Executive President
View from the Top


Sat, 09/01/2018 - 11:02

Q: What is INA’s role in making sure quality components have an even playing field to compete against cheap, low- quality imports?

A: Considering the country is more price sensitive than the US or Canada, many users prefer to keep their vehicles, trucks and buses on the road by using low-quality parts even if it is only for short periods and puts the vehicle at high risk of breaking down. INA is pushing for quality norms in Mexico that regulate the entrance of cheap, low-quality products into the Mexican aftermarket. As an association that represents Mexico’s auto parts companies, INA works with the Ministry of Economy’s General Directorate of Norms to develop these standards.

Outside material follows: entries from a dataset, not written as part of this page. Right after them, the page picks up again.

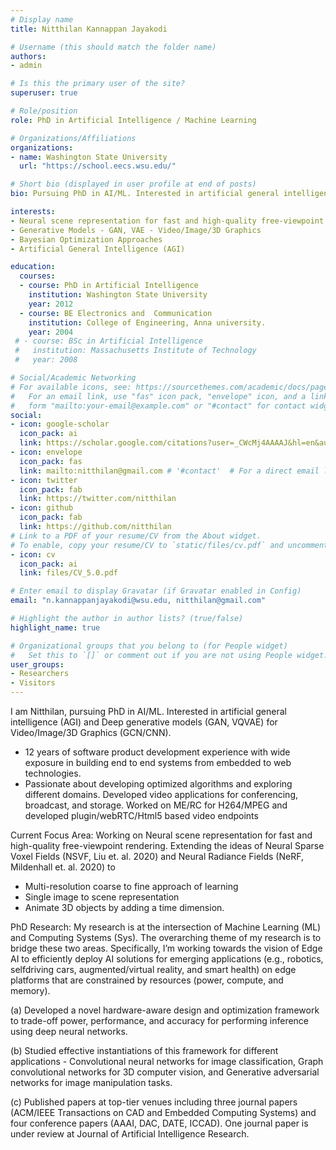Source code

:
 ```yaml
---
# Display name
title: Nitthilan Kannappan Jayakodi

# Username (this should match the folder name)
authors:
- admin

# Is this the primary user of the site?
superuser: true

# Role/position
role: PhD in Artificial Intelligence / Machine Learning

# Organizations/Affiliations
organizations:
- name: Washington State University
  url: "https://school.eecs.wsu.edu/"

# Short bio (displayed in user profile at end of posts)
bio: Pursuing PhD in AI/ML. Interested in artificial general intelligence (AGI) and Deep generativemodels (GAN, VQVAE) for Video/Image/3D Graphics (GCN/CNN). 12 years of software product development experience with wide exposure in building end to end systems from embedded to web technologies.

interests:
- Neural scene representation for fast and high-quality free-viewpoint
- Generative Models - GAN, VAE - Video/Image/3D Graphics
- Bayesian Optimization Approaches
- Artificial General Intelligence (AGI)

education:
  courses:
  - course: PhD in Artificial Intelligence
    institution: Washington State University
    year: 2012
  - course: BE Electronics and  Communication
    institution: College of Engineering, Anna university.
    year: 2004
 # - course: BSc in Artificial Intelligence
 #   institution: Massachusetts Institute of Technology
 #   year: 2008

# Social/Academic Networking
# For available icons, see: https://sourcethemes.com/academic/docs/page-builder/#icons
#   For an email link, use "fas" icon pack, "envelope" icon, and a link in the
#   form "mailto:your-email@example.com" or "#contact" for contact widget.
social:
- icon: google-scholar
  icon_pack: ai
  link: https://scholar.google.com/citations?user=_CWcMj4AAAAJ&hl=en&authuser=1
- icon: envelope
  icon_pack: fas
  link: mailto:nitthilan@gmail.com # '#contact'  # For a direct email link, use "mailto:test@example.org".
- icon: twitter
  icon_pack: fab
  link: https://twitter.com/nitthilan
- icon: github
  icon_pack: fab
  link: https://github.com/nitthilan
# Link to a PDF of your resume/CV from the About widget.
# To enable, copy your resume/CV to `static/files/cv.pdf` and uncomment the lines below.
- icon: cv
  icon_pack: ai
  link: files/CV_5.0.pdf

# Enter email to display Gravatar (if Gravatar enabled in Config)
email: "n.kannappanjayakodi@wsu.edu, nitthilan@gmail.com"

# Highlight the author in author lists? (true/false)
highlight_name: true

# Organizational groups that you belong to (for People widget)
#   Set this to `[]` or comment out if you are not using People widget.
user_groups:
- Researchers
- Visitors
---
```


I am  Nitthilan, pursuing PhD in AI/ML. Interested in artificial general intelligence (AGI) and Deep generative models (GAN, VQVAE) for Video/Image/3D Graphics (GCN/CNN).
- 12 years of software product development experience with wide exposure in building end to end
systems from embedded to web technologies.
- Passionate about developing optimized algorithms and exploring different domains. Developed
video applications for conferencing, broadcast, and storage. Worked on ME/RC for H264/MPEG
and developed plugin/webRTC/Html5 based video endpoints

Current Focus Area: Working on Neural scene representation for fast and high-quality free-viewpoint rendering. Extending the ideas of Neural Sparse Voxel Fields (NSVF, Liu et. al. 2020) and Neural Radiance Fields (NeRF, Mildenhall et. al. 2020) to

- Multi-resolution coarse to fine approach of learning
- Single image to scene representation
- Animate 3D objects by adding a time dimension.

PhD Research: My research is at the intersection of Machine Learning (ML) and Computing Systems (Sys). The overarching theme of my research is to bridge these two areas. Specifically, I’m working towards the vision of Edge AI to efficiently deploy AI solutions for emerging applications (e.g., robotics, selfdriving cars, augmented/virtual reality, and smart health) on edge platforms that are constrained by resources (power, compute, and memory).

(a) Developed a novel hardware-aware design and optimization framework to trade-off power, performance, and accuracy for performing inference using deep neural networks.

(b) Studied effective instantiations of this framework for different applications - Convolutional neural networks for image classification, Graph convolutional networks for 3D computer vision, and Generative adversarial networks for image manipulation tasks.

(c) Published papers at top-tier venues including three journal papers (ACM/IEEE Transactions
on CAD and Embedded Computing Systems) and four conference papers (AAAI, DAC, DATE,
ICCAD). One journal paper is under review at Journal of Artificial Intelligence Research.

Several norms to regulate vehicle security standards and emissions have already been introduced. Norms on brake pad quality are in place and we are working on a new norm for vehicle dampers. These norms will ensure imported auto parts meet basic standards and will act as a nontariff barrier against the sale of low-quality spare parts. We cannot produce norms for every component family in the Mexican aftermarket, so our main focus is on critical parts that impact passenger and pedestrian safety.

Q: What aftermarket segments and components have the most pressing regulatory needs?

A: INA works toward the development of regulations that focus on important products for the aftermarket. In collaboration with the Ministry of Economy, we have developed voluntary technical norms or NMXs on filters and brakes that we expect will soon become an official and compulsory norm or NOM. The next norms will focus on dampers and tie rod ends and eventually vehicle lighting systems.

Q: How can stricter emission regulations in Mexico impact the local aftermarket?

A: These norms have a positive effect because vehicles will have to be thoroughly repaired in a timely manner to be allowed on the road. Using the wrong spark plug or a bad catalytic converter will prevent these vehicles from passing inspections. This process will boost sales of ignition, exhaust and injection system components in the Mexican aftermarket.

Q: How might the downturn in sales of new vehicles that started in 2H17 impact the Mexican aftermarket?

A: Changes in light-vehicle sales normally impact the aftermarket after three years. During their first three years of use, vehicles demand simple maintenance such as change of oil and regular components such as filters and perhaps brake pads. Repairs also generally take place in dealerships that use original equipment parts. After this and when vehicles lose their warranty, users start taking their vehicles to independent shops and use components from independent brands. At the moment, the vehicles going through this transition are those that were sold in 2015, which was a good year in terms of sales and thus will generate large revenues for the aftermarket. Since 2016 was a record year with sales of 1.6 million units, 2019 will also be a great year for independent brands and workshops in the Mexican aftermarket.

Q: How important is the development of e-commerce for the Mexican aftermarket?

A: For a domestic market with sales of approximately 1.5 million vehicles per year, Mexico has a huge variety of brands, models and vehicle versions. Knowing what spare part is necessary for each vehicle plays a key role in the aftersales market and access to digital catalogues is essential for consumers.

Q: What do Mexican auto parts manufacturers need to do to supply more cost-competitive components to OEMs?

A: There is no such thing as a bad automotive supplier since companies without the necessary standards rarely survive for more than two years. Good Mexican auto parts companies wanting to become excellent suppliers need to make constant reinvestments. All players must remain updated in areas of quality and cost, which means they cannot allow themselves not to invest in new equipment. Any company wanting to remain afloat needs to deliver enhanced productivity at lower costs.